The common patient interview question, “Has anyone in your family ever died of…?”, rarely, if ever, ends with a word like “sepsis” or “pneumonia”. The answer, however, may give ICU physicians new insight into successfully preventing and treating these fast-acting, often devastating conditions.
Image: Michelle Gong, MD
In worst cases, life-threatening insults such as sepsis, pneumonia, or trauma can progress to acute lung injury and acute respiratory distress syndrome (ALI/ARDS). This severe respiratory failure is characterized by intense inflammation and permeability of the endothelium (lung lining), allowing fluid into the lungs and lowering blood oxygen. ALI/ARDS cause an estimated 74,500 deaths in U.S. hospital intensive care units (ICUs) each year (more than the combined number of deaths caused by HIV, asthma, and breast cancer). These conditions tend to develop rapidly (within hours to days of the injury), and currently no effective drug treatment is available.

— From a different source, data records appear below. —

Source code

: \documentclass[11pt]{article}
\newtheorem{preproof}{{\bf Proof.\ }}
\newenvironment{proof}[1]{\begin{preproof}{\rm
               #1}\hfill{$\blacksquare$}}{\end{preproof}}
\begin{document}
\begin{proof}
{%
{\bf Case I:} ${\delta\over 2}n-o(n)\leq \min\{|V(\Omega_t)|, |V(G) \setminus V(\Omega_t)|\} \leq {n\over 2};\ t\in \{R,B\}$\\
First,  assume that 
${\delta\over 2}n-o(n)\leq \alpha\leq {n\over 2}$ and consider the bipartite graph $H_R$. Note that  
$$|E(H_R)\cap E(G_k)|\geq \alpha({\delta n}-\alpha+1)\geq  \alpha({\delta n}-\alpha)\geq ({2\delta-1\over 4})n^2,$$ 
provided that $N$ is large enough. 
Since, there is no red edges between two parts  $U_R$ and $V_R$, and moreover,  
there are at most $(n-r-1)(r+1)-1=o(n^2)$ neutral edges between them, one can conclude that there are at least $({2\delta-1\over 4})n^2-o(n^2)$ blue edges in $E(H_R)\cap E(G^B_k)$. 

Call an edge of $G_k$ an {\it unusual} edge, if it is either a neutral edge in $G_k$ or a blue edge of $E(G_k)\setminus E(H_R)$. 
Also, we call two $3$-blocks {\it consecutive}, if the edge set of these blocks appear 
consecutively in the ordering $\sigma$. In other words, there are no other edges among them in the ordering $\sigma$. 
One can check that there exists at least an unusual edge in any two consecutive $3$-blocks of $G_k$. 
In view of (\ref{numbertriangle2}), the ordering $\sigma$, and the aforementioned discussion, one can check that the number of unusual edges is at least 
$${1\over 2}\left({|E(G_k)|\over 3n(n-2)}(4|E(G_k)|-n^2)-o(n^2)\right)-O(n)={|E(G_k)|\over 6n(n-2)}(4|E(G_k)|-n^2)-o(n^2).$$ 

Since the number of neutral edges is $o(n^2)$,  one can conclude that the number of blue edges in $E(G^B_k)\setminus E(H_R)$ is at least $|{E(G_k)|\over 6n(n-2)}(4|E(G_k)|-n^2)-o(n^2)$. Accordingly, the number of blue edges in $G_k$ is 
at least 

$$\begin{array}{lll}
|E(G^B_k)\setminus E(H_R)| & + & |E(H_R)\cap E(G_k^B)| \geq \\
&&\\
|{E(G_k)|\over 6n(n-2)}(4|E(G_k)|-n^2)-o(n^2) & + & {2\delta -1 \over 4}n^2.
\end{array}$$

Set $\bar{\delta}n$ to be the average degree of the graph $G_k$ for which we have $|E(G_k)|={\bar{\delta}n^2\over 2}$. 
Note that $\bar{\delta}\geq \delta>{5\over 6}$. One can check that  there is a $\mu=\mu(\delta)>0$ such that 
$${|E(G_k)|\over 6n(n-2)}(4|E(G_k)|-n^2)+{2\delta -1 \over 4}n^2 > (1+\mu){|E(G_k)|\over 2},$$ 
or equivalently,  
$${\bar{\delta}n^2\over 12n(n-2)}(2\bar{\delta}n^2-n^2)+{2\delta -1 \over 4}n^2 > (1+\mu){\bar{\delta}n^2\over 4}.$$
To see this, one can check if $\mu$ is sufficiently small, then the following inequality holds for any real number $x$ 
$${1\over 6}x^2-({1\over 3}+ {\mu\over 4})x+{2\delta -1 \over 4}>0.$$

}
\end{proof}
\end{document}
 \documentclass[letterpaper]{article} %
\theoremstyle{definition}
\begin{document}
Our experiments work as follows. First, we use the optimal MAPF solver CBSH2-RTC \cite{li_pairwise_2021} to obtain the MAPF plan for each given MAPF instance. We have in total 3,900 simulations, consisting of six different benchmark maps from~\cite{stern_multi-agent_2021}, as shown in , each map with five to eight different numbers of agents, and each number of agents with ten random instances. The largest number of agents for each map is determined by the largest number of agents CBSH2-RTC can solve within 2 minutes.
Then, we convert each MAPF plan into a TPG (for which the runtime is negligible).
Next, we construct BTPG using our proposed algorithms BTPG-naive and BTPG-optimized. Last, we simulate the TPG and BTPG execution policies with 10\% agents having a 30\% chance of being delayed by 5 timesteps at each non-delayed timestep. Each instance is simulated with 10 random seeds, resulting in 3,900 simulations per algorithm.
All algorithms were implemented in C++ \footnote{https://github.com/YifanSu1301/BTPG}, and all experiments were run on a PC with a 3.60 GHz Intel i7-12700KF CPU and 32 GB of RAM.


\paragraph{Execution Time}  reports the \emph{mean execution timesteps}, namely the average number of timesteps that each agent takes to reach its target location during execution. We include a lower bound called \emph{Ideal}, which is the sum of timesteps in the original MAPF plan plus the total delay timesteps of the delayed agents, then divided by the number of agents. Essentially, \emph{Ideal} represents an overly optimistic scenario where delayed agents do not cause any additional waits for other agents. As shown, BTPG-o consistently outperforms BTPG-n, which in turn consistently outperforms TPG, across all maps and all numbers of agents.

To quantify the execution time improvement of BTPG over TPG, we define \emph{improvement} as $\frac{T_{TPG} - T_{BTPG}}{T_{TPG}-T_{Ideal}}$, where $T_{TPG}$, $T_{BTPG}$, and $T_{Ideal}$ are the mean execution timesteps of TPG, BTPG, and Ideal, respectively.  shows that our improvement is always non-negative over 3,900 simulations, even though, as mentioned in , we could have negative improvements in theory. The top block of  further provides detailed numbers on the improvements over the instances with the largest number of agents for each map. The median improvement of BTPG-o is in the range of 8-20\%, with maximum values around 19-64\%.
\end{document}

Years of treating critically ill patients began to reveal unusual trends to Michelle Gong, MD, Chief of Critical Care Research (Critical Care Medicine). Some young, otherwise healthy patients developed sepsis and organ failure; other presumably high-risk patients (those who were older, obese, or had heart failure, for example) recovered with few complications. Could other forces be at work?
Pursuit of an answer led Gong into genetic epidemiology, an emerging discipline that seeks to determine how a population’s genetic makeup and interaction with the environment influences a disease or its outcome. “A better awareness of genetic contributors will give us new insights into what might prevent or treat devastating illnesses,” she said.
Gong’s studies use the candidate-gene approach, focusing on specific genes thought to be biologically important in the development and progression of ALI/ARDS. “We used to think of sepsis as an unfortunate consequence of delayed treatment or poor health,” Gong said. “Understanding how genetic variation influences the way people respond to severe infection may help us identify high-risk patients and take preventive measures, similar to what is currently done for cancer or diabetes.”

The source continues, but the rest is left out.